Jean-François Dubeau, Architect, Machine Learning, ML Solutions at Kinaxis
At Kinaxis, we make heavy use of Kubernetes (k8s) for our advanced analytics and machine learning modules and workflows. Our multi-step workflows encompass data preparation, feature generation, hyperparameter tuning, model training, inference, and more. Kubernetes provides automated resource allocation, scalability, and multi-cloud capability which are essential to us.
In this post, we will explain how, with just a few short declarative manifests, we track changes to our k8s resources using Argo Events. Before digging into the “how” let’s cover the “why” and describe some concepts.
Why would we want to track changes to our k8s resources? We want to allow users and some external systems to get notified of k8s resource state modifications (such as workflow progress, failures, etc.).

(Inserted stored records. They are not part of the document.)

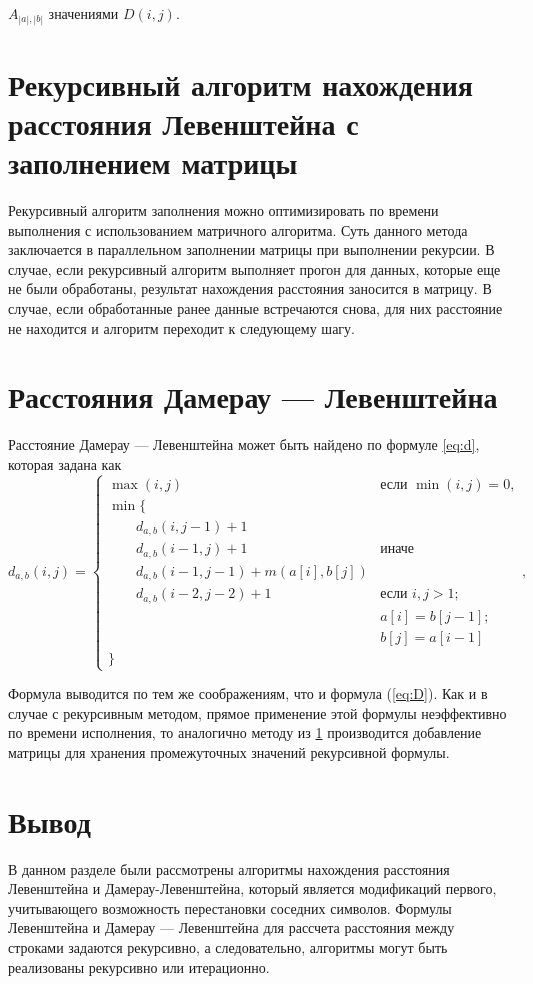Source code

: \documentclass[12pt]{report}
\begin{document}
$A_{|a|,|b|}$ значениями $D(i, j)$.


\section{Рекурсивный алгоритм нахождения расстояния Левенштейна с заполнением матрицы}

\label{sec:recmat}


Рекурсивный алгоритм заполнения можно оптимизировать по времени выполнения с использованием матричного алгоритма. Суть данного метода заключается в параллельном заполнении матрицы при выполнении рекурсии. В случае, если рекурсивный алгоритм выполняет прогон для данных, которые еще не были обработаны, результат нахождения расстояния заносится в матрицу. В случае, если обработанные ранее данные встречаются снова, для них расстояние не находится и алгоритм переходит к следующему шагу.


\section{Расстояния Дамерау — Левенштейна}

Расстояние Дамерау — Левенштейна может быть найдено по формуле \ref{eq:d}, которая задана как
\begin{equation}
\label{eq:d}
d_{a,b}(i, j) = \begin{cases}
\max(i, j) &\text{если }\min(i, j) = 0,\\
\min \lbrace \\
\qquad d_{a,b}(i, j-1) + 1\\
\qquad d_{a,b}(i-1, j) + 1 &\text{иначе}\\
\qquad d_{a,b}(i-1, j-1) + m(a[i], b[j])\\
\qquad d_{a,b}(i-2, j-2) + 1 &\text{если }i,j > 1;\\
\qquad &\text{}a[i] = b[j-1]; \\
\qquad &\text{}b[j] = a[i-1]\\
\rbrace
\end{cases},
\end{equation}

Формула выводится по тем же соображениям, что и формула (\ref{eq:D}).
Как и в случае с рекурсивным методом, прямое применение этой формулы неэффективно по времени исполнения, то аналогично методу из \ref{sec:recmat} производится добавление матрицы для хранения промежуточных значений рекурсивной формулы.

\section{Вывод}
	В данном разделе были рассмотрены алгоритмы нахождения расстояния Левенштейна и Дамерау-Левенштейна, который является модификаций первого, учитывающего возможность перестановки соседних символов. Формулы Левенштейна и Дамерау — Левенштейна для рассчета расстояния между строками задаются рекурсивно, а следовательно, алгоритмы могут быть реализованы рекурсивно или итерационно.
	
\end{document}
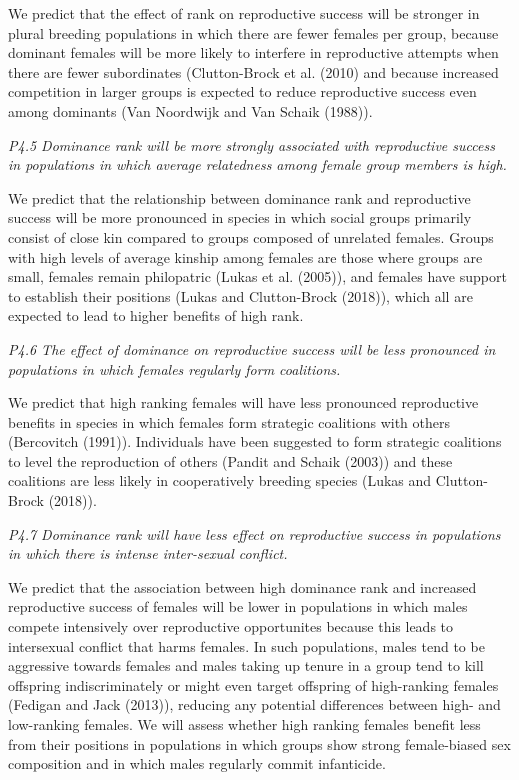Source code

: \documentclass[]{article}
\begin{document}
We predict that the effect of rank on reproductive success will be
stronger in plural breeding populations in which there are fewer females
per group, because dominant females will be more likely to interfere in
reproductive attempts when there are fewer subordinates (Clutton-Brock
et al. (2010) and because increased competition in larger groups is
expected to reduce reproductive success even among dominants (Van
Noordwijk and Van Schaik (1988)).

\emph{P4.5 Dominance rank will be more strongly associated with
reproductive success in populations in which average relatedness among
female group members is high.}

We predict that the relationship between dominance rank and reproductive
success will be more pronounced in species in which social groups
primarily consist of close kin compared to groups composed of unrelated
females. Groups with high levels of average kinship among females are
those where groups are small, females remain philopatric (Lukas et al.
(2005)), and females have support to establish their positions (Lukas
and Clutton-Brock (2018)), which all are expected to lead to higher
benefits of high rank.

\emph{P4.6 The effect of dominance on reproductive success will be less
pronounced in populations in which females regularly form coalitions.}

We predict that high ranking females will have less pronounced
reproductive benefits in species in which females form strategic
coalitions with others (Bercovitch (1991)). Individuals have been
suggested to form strategic coalitions to level the reproduction of
others (Pandit and Schaik (2003)) and these coalitions are less likely
in cooperatively breeding species (Lukas and Clutton-Brock (2018)).

\emph{P4.7 Dominance rank will have less effect on reproductive success
in populations in which there is intense inter-sexual conflict.}

We predict that the association between high dominance rank and
increased reproductive success of females will be lower in populations
in which males compete intensively over reproductive opportunites
because this leads to intersexual conflict that harms females. In such
populations, males tend to be aggressive towards females and males
taking up tenure in a group tend to kill offspring indiscriminately or
might even target offspring of high-ranking females (Fedigan and Jack
(2013)), reducing any potential differences between high- and
low-ranking females. We will assess whether high ranking females benefit
less from their positions in populations in which groups show strong
female-biased sex composition and in which males regularly commit
infanticide.
\end{document}
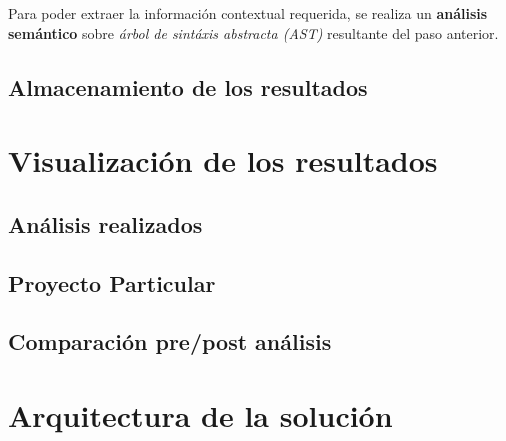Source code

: Para poder extraer la información contextual requerida, se realiza un \textbf{análisis semántico} sobre \textit{árbol de sintáxis abstracta (AST)} resultante del paso anterior.

\subsection{Almacenamiento de los resultados}

\section{Visualización de los resultados}
\subsection{Análisis realizados}
\subsection{Proyecto Particular}
\subsection{Comparación pre/post análisis}

\section{Arquitectura de la solución}
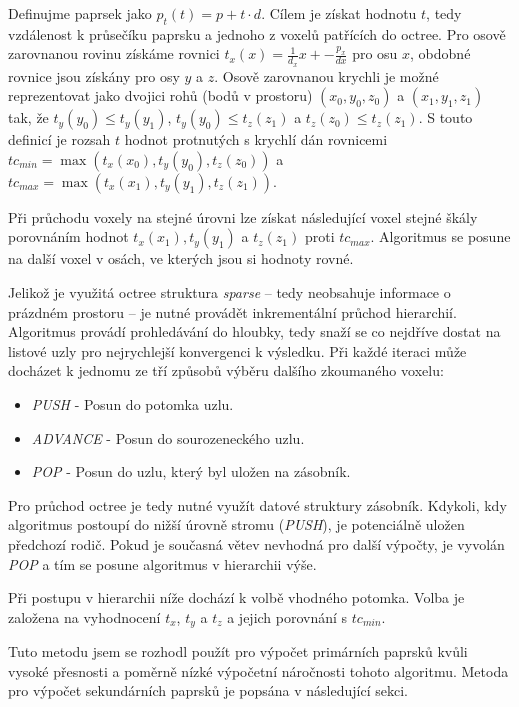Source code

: Definujme paprsek jako $p_t(t) = p + t\cdot d$. Cílem je získat hodnotu $t$, tedy vzdálenost k průsečíku paprsku a jednoho z voxelů patřících do octree. Pro osově zarovnanou rovinu získáme rovnici $t_x(x) = \frac{1}{d_x}x + -\frac{p_x}{dx}$ pro osu $x$, obdobné rovnice jsou získány pro osy $y$ a $z$. Osově zarovnanou krychli je možné reprezentovat jako dvojici rohů (bodů v prostoru) $(x_0, y_0, z_0)$ a $(x_1, y_1, z_1)$ tak, že $t_y(y_0) \leq t_y(y_1)$, $t_y(y_0) \leq t_z(z_1)$ a $t_z(z_0) \leq t_z(z_1)$. S touto definicí je rozsah $t$ hodnot protnutých s krychlí dán rovnicemi $tc_{min} = \max(t_x(x_0), t_y(y_0), t_z(z_0))$ a $tc_{max} = \max(t_x(x_1), t_y(y_1), t_z(z_1))$.

Při průchodu voxely na stejné úrovni lze získat následující voxel stejné škály porovnáním hodnot $t_x(x_1), t_y(y_1)$ a $t_z(z_1)$ proti $tc_{max}$. Algoritmus se posune na další voxel v osách, ve kterých jsou si hodnoty rovné.

Jelikož je využitá octree struktura \textit{sparse} -- tedy neobsahuje informace o prázdném prostoru -- je nutné provádět inkrementální průchod hierarchií. Algoritmus provádí prohledávání do hloubky, tedy snaží se co nejdříve dostat na listové uzly pro nejrychlejší konvergenci k výsledku. Při každé iteraci může docházet k jednomu ze tří způsobů výběru dalšího zkoumaného voxelu:

\begin{itemize}
    \item \textit{PUSH} - Posun do potomka uzlu.
    \item \textit{ADVANCE} - Posun do sourozeneckého uzlu.
    \item \textit{POP} - Posun do uzlu, který byl uložen na zásobník.
\end{itemize}

Pro průchod octree je tedy nutné využít datové struktury zásobník. Kdykoli, kdy algoritmus postoupí do nižší úrovně stromu (\textit{PUSH}), je potenciálně uložen předchozí rodič. Pokud je současná větev nevhodná pro další výpočty, je vyvolán \textit{POP} a tím se posune algoritmus v hierarchii výše. 

Při postupu v hierarchii níže dochází k volbě vhodného potomka. Volba je založena na vyhodnocení $t_x$, $t_y$ a $t_z$ a jejich porovnání s $tc_{min}$.

Tuto metodu jsem se rozhodl použít pro výpočet primárních paprsků kvůli vysoké přesnosti a poměrně nízké výpočetní náročnosti tohoto algoritmu. Metoda pro výpočet sekundárních paprsků je popsána v následující sekci.

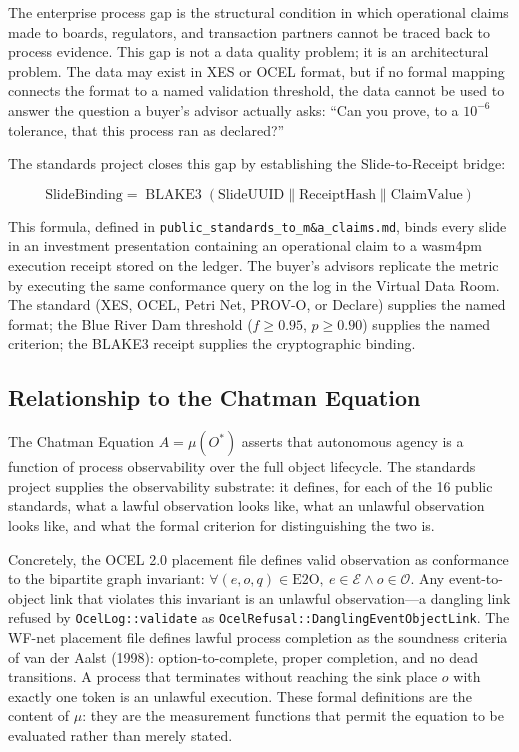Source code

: The enterprise process gap is the structural condition in which operational claims made
to boards, regulators, and transaction partners cannot be traced back to process
evidence. This gap is not a data quality problem; it is an architectural problem. The
data may exist in XES or OCEL format, but if no formal mapping connects the format to
a named validation threshold, the data cannot be used to answer the question a buyer's
advisor actually asks: ``Can you prove, to a $10^{-6}$ tolerance, that this process ran
as declared?''

The standards project closes this gap by establishing the Slide-to-Receipt bridge:

\begin{equation}
  \text{SlideBinding} = \operatorname{BLAKE3}\!\left(
    \text{SlideUUID} \parallel \text{ReceiptHash} \parallel \text{ClaimValue}
  \right)
\end{equation}

This formula, defined in \texttt{public\_standards\_to\_m\&a\_claims.md}, binds every
slide in an investment presentation containing an operational claim to a wasm4pm execution
receipt stored on the ledger. The buyer's advisors replicate the metric by executing the
same conformance query on the log in the Virtual Data Room. The standard (XES, OCEL,
Petri Net, PROV-O, or Declare) supplies the named format; the Blue River Dam threshold
($f \ge 0.95$, $p \ge 0.90$) supplies the named criterion; the BLAKE3 receipt supplies
the cryptographic binding.

\subsection{Relationship to the Chatman Equation}
\label{sec:standards-lineage-chatman-equation}

The Chatman Equation $A = \mu(O^*)$ asserts that autonomous agency is a function of
process observability over the full object lifecycle. The standards project supplies the
observability substrate: it defines, for each of the 16 public standards, what a lawful
observation looks like, what an unlawful observation looks like, and what the formal
criterion for distinguishing the two is.

Concretely, the OCEL 2.0 placement file defines valid observation as conformance to the
bipartite graph invariant: $\forall (e, o, q) \in \text{E2O},\ e \in \mathcal{E} \land
o \in \mathcal{O}$. Any event-to-object link that violates this invariant is an unlawful
observation---a dangling link refused by \texttt{OcelLog::validate} as
\texttt{OcelRefusal::DanglingEventObjectLink}. The WF-net placement file defines lawful
process completion as the soundness criteria of van der Aalst (1998): option-to-complete,
proper completion, and no dead transitions. A process that terminates without reaching the
sink place $o$ with exactly one token is an unlawful execution. These formal definitions
are the content of $\mu$: they are the measurement functions that permit the equation to
be evaluated rather than merely stated.

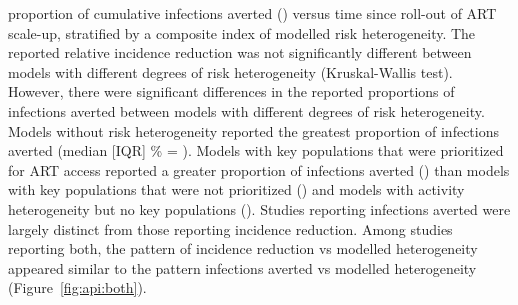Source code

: proportion of cumulative infections averted ()
versus time since roll-out of ART scale-up,
stratified by a composite index of modelled risk heterogeneity.
The reported relative incidence reduction was not significantly different
between models with different degrees of risk heterogeneity (Kruskal-Wallis test).
However, there were significant differences in
the reported proportions of infections averted
between models with different degrees of risk heterogeneity.
Models without risk heterogeneity reported the greatest proportion of infections averted
(median [IQR] \% = ).
Models with key populations that were prioritized for ART access reported
a greater proportion of infections averted () than
models with key populations that were not prioritized ()
and models with activity heterogeneity but no key populations
().
Studies reporting infections averted were
largely distinct from those reporting incidence reduction.
Among  studies reporting both,
the pattern of incidence reduction vs modelled heterogeneity
appeared similar to the pattern infections averted vs modelled heterogeneity
(Figure~\ref{fig:api:both}).

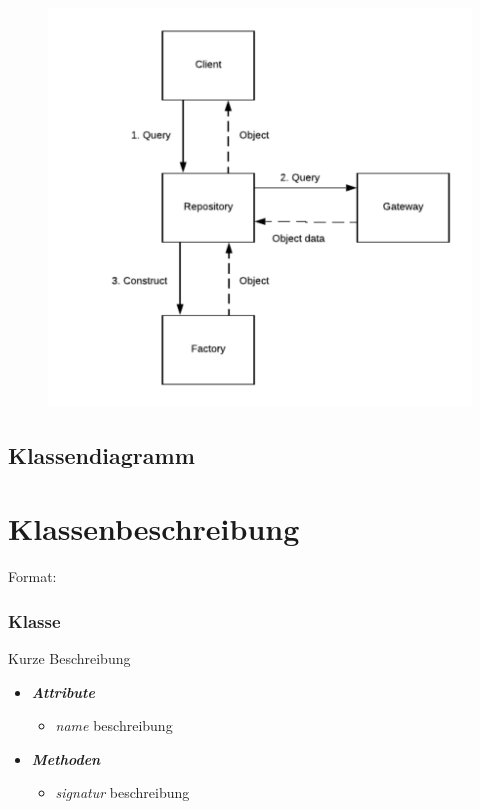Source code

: \documentclass[a4paper,12pt]{article}
\begin{document}
\begin{figure}
\includegraphics[width=\textwidth]{high_lvl_repository}
\end{figure}

\clearpage
\subsection{Klassendiagramm}





\clearpage
\section{Klassenbeschreibung}

\iffalse
Format:
\subsubsection{Klasse}

Kurze Beschreibung

\begin{itemize}[label={}]

	\item \textit{\textbf{Attribute}}
		\begin{itemize}[label={\textbullet}]
			\item \textit{name} beschreibung
		\end{itemize}

	\item \textit{\textbf{Methoden}}
		\begin{itemize}[label={\textbullet}]
			\item \textit{signatur} beschreibung
		\end{itemize}


\end{itemize}
\end{document}
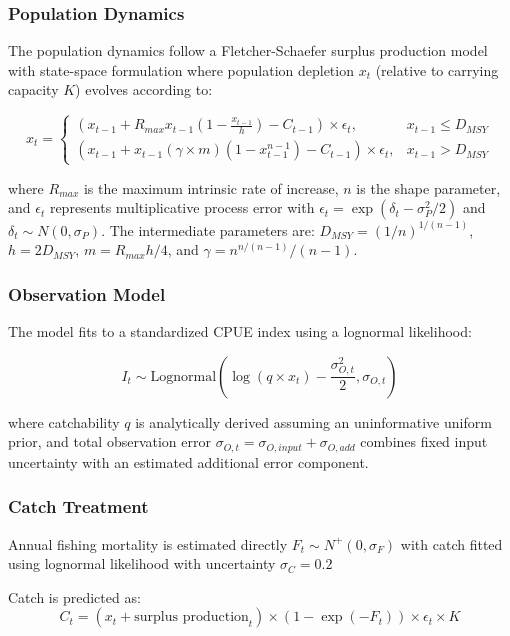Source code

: \documentclass[
  11pt,
]{SCreport}
\begin{document}
\subsubsection{Population Dynamics}\label{sec-population-dynamics}

The population dynamics follow a Fletcher-Schaefer surplus production
model with state-space formulation where population depletion \(x_t\)
(relative to carrying capacity \(K\)) evolves according to:

\[x_t = \begin{cases} 
(x_{t-1} + R_{max} x_{t-1} (1 - \frac{x_{t-1}}{h}) - C_{t-1}) \times \epsilon_t, & x_{t-1} \leq D_{MSY} \\
(x_{t-1} + x_{t-1}(\gamma \times m)(1 - x_{t-1}^{n-1}) - C_{t-1}) \times \epsilon_t, & x_{t-1} > D_{MSY}
\end{cases}\]

where \(R_{max}\) is the maximum intrinsic rate of increase, \(n\) is
the shape parameter, and \(\epsilon_t\) represents multiplicative
process error with \(\epsilon_t = \exp(\delta_t - \sigma_P^2/2)\) and
\(\delta_t \sim N(0, \sigma_P)\). The intermediate parameters are:
\(D_{MSY} = (1/n)^{1/(n-1)}\), \(h = 2D_{MSY}\), \(m = R_{max}h/4\), and
\(\gamma = n^{n/(n-1)}/(n-1)\).

\subsubsection{Observation Model}\label{sec-observation-model}

The model fits to a standardized CPUE index using a lognormal
likelihood:

\[I_t \sim \text{Lognormal}(\log(q \times x_t) - \frac{\sigma_{O,t}^2}{2}, \sigma_{O,t})\]

where catchability \(q\) is analytically derived assuming an
uninformative uniform prior, and total observation error
\(\sigma_{O,t} = \sigma_{O,input} + \sigma_{O,add}\) combines fixed
input uncertainty with an estimated additional error component.

\subsubsection{Catch Treatment}\label{sec-catch-treatment}

Annual fishing mortality is estimated directly
\(F_t \sim N^+(0, \sigma_F)\) with catch fitted using lognormal
likelihood with uncertainty \(\sigma_C = 0.2\)

Catch is predicted as:
\[C_t = (x_t + \text{surplus production}_t) \times (1 - \exp(-F_t)) \times \epsilon_t \times K\]
\end{document}
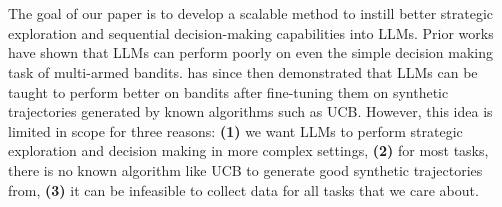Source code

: \section{\ours{}}

\begin{table*}[h]
    \caption{\footnotesize Summary of the task groups used by \ours{}. }
    \label{tab:environment_summary}
    \centering
    \vspace{-0.3cm}
\end{table*}

The goal of our paper is to develop a scalable method to instill better strategic exploration and sequential decision-making capabilities into LLMs. Prior works~\citep{krishnamurthy2024largelanguagemodelsexplore} have shown that LLMs can perform poorly on even the simple decision making task of multi-armed bandits. \citet{nie2024evolveevaluatingoptimizingllms} has since then demonstrated that LLMs can be taught to perform better on bandits after fine-tuning them on synthetic trajectories generated by known algorithms such as UCB. However, this idea is limited in scope for three reasons: \textbf{(1)} we want LLMs to perform strategic exploration and decision making in more complex settings, \textbf{(2)} for most tasks, there is no known algorithm like UCB to generate good synthetic trajectories from, \textbf{(3)} it can be infeasible to collect data for all tasks that we care about.

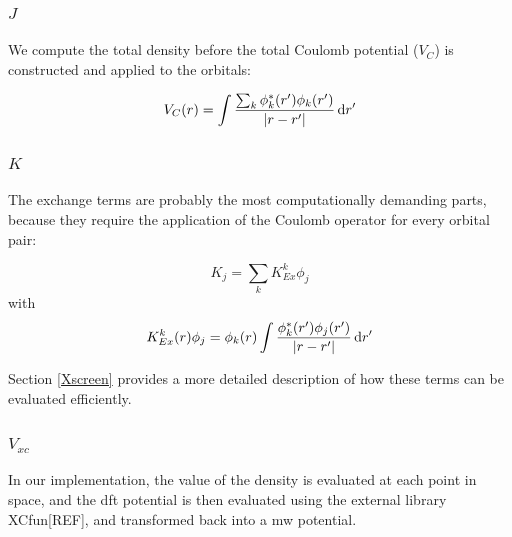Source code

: \documentclass{article}
\begin{document}



\subsubsection{$J$}

We compute the total density before the total Coulomb potential ($V_C$) is constructed and applied to the orbitals:

\begin{equation}
  V_{C}(r) = \int \frac{\sum_k \phi^*_k(r')\phi_k(r')}{|r-r'|} \,\mathrm{d} r'
\end{equation}

\subsubsection{$K$}

The exchange terms are probably the most computationally demanding parts, because they require the application of the Coulomb operator for every orbital pair:

\begin{equation}
  K_{j} = \sum_k  K_{Ex}^k \phi_j 
\end{equation}
with 
\begin{equation}
  K_{Ex}^k(r) \phi_j = \phi_k(r) \int \frac{\phi^*_k(r')\phi_j(r')}{|r-r'|} \,\mathrm{d} r'
\end{equation}

Section \ref{Xscreen} provides a more detailed description of how these terms can be evaluated efficiently. 

\subsubsection{$V_{xc}$}
In our implementation, the value of the density is evaluated at each point in space, and the dft potential is then evaluated using the external library XCfun[REF], and transformed back into a mw potential. 
\end{document}
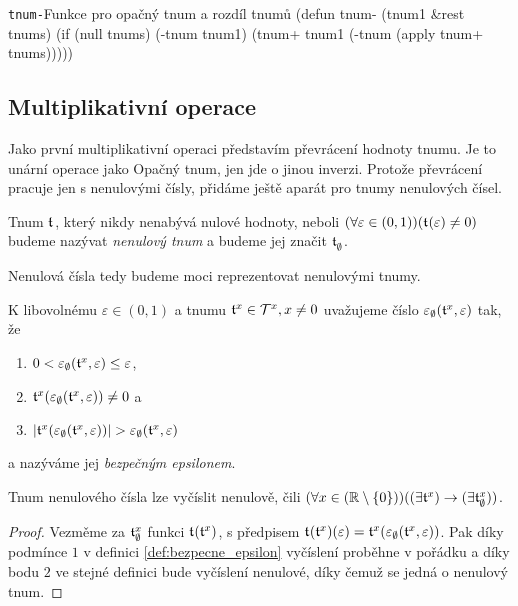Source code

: \begin{lispcode}{\texttt{tnum-}}{Funkce pro opačný tnum a rozdíl tnumů}
(\textcolor{funkcionalni}{defun} \textcolor{pojmenovan}{tnum-} (tnum1 &rest tnums)
  (\textcolor{funkcionalni}{if} (\textcolor{funkcionalni}{null} tnums)
      (\textcolor{moje}{-tnum} tnum1)
    (\textcolor{moje}{tnum+} tnum1 (\textcolor{moje}{-tnum} (\textcolor{funkcionalni}{apply} \textquotesingle\textcolor{moje}{tnum+} tnums)))))
\end{lispcode}

\subsection{Multiplikativní operace}
Jako první multiplikativní operaci představím převrácení hodnoty tnumu. Je to unární operace jako Opačný tnum, jen jde o jinou inverzi. Protože převrácení pracuje jen s nenulovými čísly, přidáme ještě aparát pro tnumy nenulových čísel.

\begin{definition}
Tnum $\mathfrak{t}^{}$, který nikdy nenabývá nulové hodnoty, neboli $(\forall \varepsilon \in (0,1))(\mathfrak{t}^{}(\varepsilon) \neq 0)$ budeme nazývat \textit{nenulový tnum} a budeme jej značit $\mathfrak{t}^{}_\emptyset$.
\end{definition}

Nenulová čísla tedy budeme moci reprezentovat nenulovými tnumy.

\begin{definition}\label{def:bezpecne_epsilon}
K libovolnému $\varepsilon\in (0,1)$ a tnumu $\mathfrak{t}^{x}\in\mathcal{T}^{x}, x\neq 0$ uvažujeme číslo $\varepsilon_\emptyset(\mathfrak{t}^{x},\varepsilon)$ tak, že
\begin{enumerate}
\item{$0<\varepsilon_\emptyset(\mathfrak{t}^{x},\varepsilon)\leq\varepsilon$},
\item{$\mathfrak{t}^{x}(\varepsilon_\emptyset(\mathfrak{t}^{x},\varepsilon)) \neq 0$} a
\item{$|\mathfrak{t}^{x}(\varepsilon_\emptyset(\mathfrak{t}^{x},\varepsilon))| > \varepsilon_\emptyset(\mathfrak{t}^{x},\varepsilon)$}
\end{enumerate}
a nazýváme jej \textit{bezpečným epsilonem}.
\end{definition}

\begin{lemma}\label{vet:nenul}
Tnum nenulového čísla lze vyčíslit nenulově, čili $(\forall x \in(\mathbb{R}\setminus\{0\}))((\exists \mathfrak{t}^{x}) \rightarrow (\exists \mathfrak{t}^{x}_\emptyset))$. 
\begin{proof}
Vezměme za $\mathfrak{t}^{x}_\emptyset$ funkci $\mathfrak{t}^{}(\mathfrak{t}^{x})$, s předpisem $\mathfrak{t}^{}(\mathfrak{t}^{x})(\varepsilon) = \mathfrak{t}^{x}(\varepsilon_\emptyset(\mathfrak{t}^{x},\varepsilon))$. Pak díky podmínce $1$ v definici \ref{def:bezpecne_epsilon} vyčíslení proběhne v pořádku a díky bodu $2$ ve stejné definici bude vyčíslení nenulové, díky čemuž se jedná o nenulový tnum.
\end{proof}
\end{lemma}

In a nutshell, we want to make our system observable from the outside world and, to make a public relations analogy, we want to control the message.
What do we mean by “making our system observable”? Observability, a property of a system, is the ability to define its internal state and behavior based on the available outputs. We more often than not rely on logs, metrics, and traces to get insights into the system state. We try, whenever possible, to collect this information in the least intrusive ways. To do so, we use tools such as Fluentd, Prometheus, and Jaeger, but for those tools to collect data, our applications generally need to be instrumented to generate and expose the appropriate data.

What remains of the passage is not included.